WHAT THIS TASK INVOLVES
Look through the records below for the line with "and data types". Return that line and each one after it up to and including the line with "program **Happy Face**?", exactly.

RECORDS
※

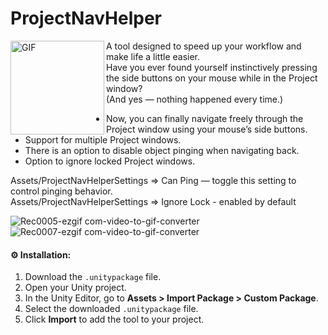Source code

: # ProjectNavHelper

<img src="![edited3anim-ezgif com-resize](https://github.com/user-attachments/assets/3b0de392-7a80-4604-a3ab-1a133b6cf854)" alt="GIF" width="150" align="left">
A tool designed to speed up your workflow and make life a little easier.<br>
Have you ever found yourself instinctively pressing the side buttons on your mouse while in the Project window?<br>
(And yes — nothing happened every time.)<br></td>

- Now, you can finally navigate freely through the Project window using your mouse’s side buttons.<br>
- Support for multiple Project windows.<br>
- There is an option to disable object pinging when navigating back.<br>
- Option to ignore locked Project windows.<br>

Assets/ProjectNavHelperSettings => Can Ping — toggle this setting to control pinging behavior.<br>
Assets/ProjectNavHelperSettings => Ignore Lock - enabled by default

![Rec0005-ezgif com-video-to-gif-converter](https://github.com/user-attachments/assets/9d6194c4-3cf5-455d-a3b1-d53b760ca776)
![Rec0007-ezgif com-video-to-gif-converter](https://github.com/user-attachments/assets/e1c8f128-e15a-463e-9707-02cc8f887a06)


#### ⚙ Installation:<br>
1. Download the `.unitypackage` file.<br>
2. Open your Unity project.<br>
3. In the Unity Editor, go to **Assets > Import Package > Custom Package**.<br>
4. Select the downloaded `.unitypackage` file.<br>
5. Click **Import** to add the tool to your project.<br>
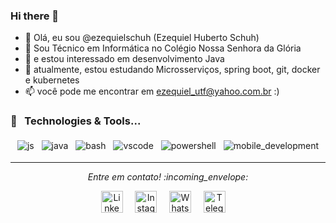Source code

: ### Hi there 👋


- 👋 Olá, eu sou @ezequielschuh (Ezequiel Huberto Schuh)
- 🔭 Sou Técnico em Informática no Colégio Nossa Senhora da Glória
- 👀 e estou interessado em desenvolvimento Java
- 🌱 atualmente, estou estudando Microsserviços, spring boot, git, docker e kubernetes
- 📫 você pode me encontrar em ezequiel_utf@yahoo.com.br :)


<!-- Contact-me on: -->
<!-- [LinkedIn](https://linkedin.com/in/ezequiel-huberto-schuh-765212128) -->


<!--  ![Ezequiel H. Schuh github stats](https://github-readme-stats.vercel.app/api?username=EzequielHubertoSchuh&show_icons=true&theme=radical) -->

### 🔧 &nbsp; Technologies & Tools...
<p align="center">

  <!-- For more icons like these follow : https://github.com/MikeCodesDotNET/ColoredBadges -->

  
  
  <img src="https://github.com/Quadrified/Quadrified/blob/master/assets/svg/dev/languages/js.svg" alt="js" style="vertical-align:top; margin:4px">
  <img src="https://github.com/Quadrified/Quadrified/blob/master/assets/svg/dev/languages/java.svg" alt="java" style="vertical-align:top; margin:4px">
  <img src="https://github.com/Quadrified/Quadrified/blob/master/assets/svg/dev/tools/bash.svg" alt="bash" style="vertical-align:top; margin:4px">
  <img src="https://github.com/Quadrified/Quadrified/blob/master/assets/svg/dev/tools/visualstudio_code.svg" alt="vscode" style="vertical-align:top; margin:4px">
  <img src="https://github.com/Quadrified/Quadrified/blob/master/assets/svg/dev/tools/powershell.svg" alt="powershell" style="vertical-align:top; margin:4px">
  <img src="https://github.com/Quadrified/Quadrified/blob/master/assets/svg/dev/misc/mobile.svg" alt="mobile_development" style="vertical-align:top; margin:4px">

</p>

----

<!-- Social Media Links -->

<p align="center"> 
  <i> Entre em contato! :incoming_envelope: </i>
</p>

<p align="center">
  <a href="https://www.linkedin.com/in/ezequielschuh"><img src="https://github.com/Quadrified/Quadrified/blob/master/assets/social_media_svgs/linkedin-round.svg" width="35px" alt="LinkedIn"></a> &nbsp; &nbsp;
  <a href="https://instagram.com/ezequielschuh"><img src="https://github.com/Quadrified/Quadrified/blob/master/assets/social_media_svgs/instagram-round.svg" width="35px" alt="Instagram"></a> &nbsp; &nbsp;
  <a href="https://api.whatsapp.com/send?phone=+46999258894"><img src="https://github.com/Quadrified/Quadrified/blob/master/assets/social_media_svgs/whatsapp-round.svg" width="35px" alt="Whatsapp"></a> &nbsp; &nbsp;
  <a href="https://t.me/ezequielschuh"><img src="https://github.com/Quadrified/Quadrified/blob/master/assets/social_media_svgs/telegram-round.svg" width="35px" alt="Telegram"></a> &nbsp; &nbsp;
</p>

※

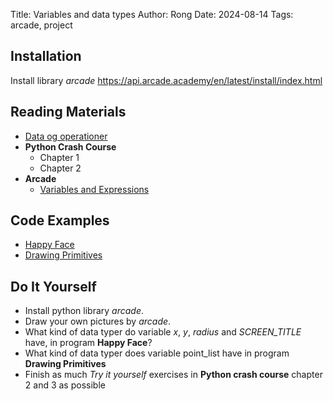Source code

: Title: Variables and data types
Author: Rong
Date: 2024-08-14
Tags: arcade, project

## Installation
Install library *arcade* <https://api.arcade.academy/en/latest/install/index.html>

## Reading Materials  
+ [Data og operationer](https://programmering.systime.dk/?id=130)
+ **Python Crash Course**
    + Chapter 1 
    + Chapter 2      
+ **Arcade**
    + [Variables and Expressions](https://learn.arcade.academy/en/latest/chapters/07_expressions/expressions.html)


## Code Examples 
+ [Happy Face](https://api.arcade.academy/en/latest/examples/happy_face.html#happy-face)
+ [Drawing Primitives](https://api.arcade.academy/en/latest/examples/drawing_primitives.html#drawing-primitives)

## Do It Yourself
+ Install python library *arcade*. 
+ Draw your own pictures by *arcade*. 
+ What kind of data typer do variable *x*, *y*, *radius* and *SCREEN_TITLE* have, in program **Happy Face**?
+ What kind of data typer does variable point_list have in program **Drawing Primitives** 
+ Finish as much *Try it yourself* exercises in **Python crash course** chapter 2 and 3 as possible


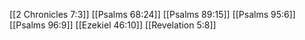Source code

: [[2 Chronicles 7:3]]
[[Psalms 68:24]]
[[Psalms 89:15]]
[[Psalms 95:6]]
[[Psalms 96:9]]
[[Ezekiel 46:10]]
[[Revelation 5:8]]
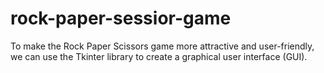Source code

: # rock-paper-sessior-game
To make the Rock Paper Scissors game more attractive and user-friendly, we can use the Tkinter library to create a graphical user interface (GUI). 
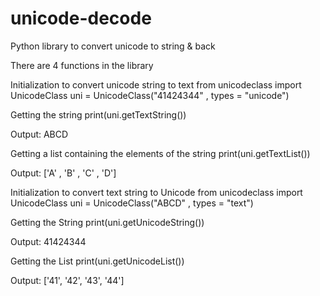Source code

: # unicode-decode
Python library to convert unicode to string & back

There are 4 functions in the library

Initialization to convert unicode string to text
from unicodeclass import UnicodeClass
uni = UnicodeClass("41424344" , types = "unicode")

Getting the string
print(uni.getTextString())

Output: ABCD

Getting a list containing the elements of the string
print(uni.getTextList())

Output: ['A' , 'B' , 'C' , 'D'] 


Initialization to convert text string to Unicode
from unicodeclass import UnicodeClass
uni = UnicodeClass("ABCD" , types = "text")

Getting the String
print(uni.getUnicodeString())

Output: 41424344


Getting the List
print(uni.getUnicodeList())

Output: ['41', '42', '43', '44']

※

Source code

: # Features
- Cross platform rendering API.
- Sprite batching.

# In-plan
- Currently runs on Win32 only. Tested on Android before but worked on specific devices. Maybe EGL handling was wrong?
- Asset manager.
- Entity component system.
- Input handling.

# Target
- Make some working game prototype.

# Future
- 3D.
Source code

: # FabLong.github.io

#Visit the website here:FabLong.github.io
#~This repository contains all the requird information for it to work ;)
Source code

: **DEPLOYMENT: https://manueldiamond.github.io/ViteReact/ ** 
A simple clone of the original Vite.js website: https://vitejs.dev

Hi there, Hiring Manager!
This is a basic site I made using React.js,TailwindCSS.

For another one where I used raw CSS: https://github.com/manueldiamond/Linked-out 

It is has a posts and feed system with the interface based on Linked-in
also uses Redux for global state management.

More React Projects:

※

YOUR RESPONSE
: Title: Variables and data types
Author: Rong
Date: 2024-08-14
Tags: arcade, project

## Installation
Install library *arcade* <https://api.arcade.academy/en/latest/install/index.html>

## Reading Materials  
+ [Data og operationer](https://programmering.systime.dk/?id=130)
+ **Python Crash Course**
    + Chapter 1 
    + Chapter 2      
+ **Arcade**
    + [Variables and Expressions](https://learn.arcade.academy/en/latest/chapters/07_expressions/expressions.html)


## Code Examples 
+ [Happy Face](https://api.arcade.academy/en/latest/examples/happy_face.html#happy-face)
+ [Drawing Primitives](https://api.arcade.academy/en/latest/examples/drawing_primitives.html#drawing-primitives)

## Do It Yourself
+ Install python library *arcade*. 
+ Draw your own pictures by *arcade*. 
+ What kind of data typer do variable *x*, *y*, *radius* and *SCREEN_TITLE* have, in program **Happy Face**?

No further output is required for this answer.